-- DATA TO USE follows --

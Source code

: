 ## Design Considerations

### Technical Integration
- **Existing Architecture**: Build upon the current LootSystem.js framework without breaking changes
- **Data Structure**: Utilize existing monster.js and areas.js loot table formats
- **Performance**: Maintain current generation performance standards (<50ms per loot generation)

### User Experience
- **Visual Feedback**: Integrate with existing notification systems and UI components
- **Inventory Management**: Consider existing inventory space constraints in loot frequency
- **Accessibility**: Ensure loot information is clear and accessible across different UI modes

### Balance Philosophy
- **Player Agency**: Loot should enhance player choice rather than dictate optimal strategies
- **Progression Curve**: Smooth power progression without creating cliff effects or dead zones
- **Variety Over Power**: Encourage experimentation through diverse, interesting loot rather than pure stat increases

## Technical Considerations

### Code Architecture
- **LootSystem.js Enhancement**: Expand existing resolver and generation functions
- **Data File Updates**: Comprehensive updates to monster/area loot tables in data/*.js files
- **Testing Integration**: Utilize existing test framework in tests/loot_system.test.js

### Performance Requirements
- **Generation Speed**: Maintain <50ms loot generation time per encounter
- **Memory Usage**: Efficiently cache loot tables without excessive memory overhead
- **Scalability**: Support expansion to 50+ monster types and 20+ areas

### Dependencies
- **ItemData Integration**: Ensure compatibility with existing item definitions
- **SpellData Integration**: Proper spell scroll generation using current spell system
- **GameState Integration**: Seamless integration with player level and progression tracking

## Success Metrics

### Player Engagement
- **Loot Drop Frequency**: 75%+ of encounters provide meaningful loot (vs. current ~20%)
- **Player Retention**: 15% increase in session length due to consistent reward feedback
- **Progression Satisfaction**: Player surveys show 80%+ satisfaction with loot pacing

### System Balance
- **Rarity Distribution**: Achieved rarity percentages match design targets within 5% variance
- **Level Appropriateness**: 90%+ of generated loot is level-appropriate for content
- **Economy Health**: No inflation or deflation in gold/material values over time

-- DATA TO USE concluded --

§ YOUR ASSIGNMENT: Could you reproduce exactly the lines of the entries above, from the one with "- **GameState Integration**: Seamless" through the one with "- **Rarity Distribution**: Achieved", and nothing else?

§ OUTPUT FOR THIS TASK:
- **GameState Integration**: Seamless integration with player level and progression tracking

## Success Metrics

### Player Engagement
- **Loot Drop Frequency**: 75%+ of encounters provide meaningful loot (vs. current ~20%)
- **Player Retention**: 15% increase in session length due to consistent reward feedback
- **Progression Satisfaction**: Player surveys show 80%+ satisfaction with loot pacing

### System Balance
- **Rarity Distribution**: Achieved rarity percentages match design targets within 5% variance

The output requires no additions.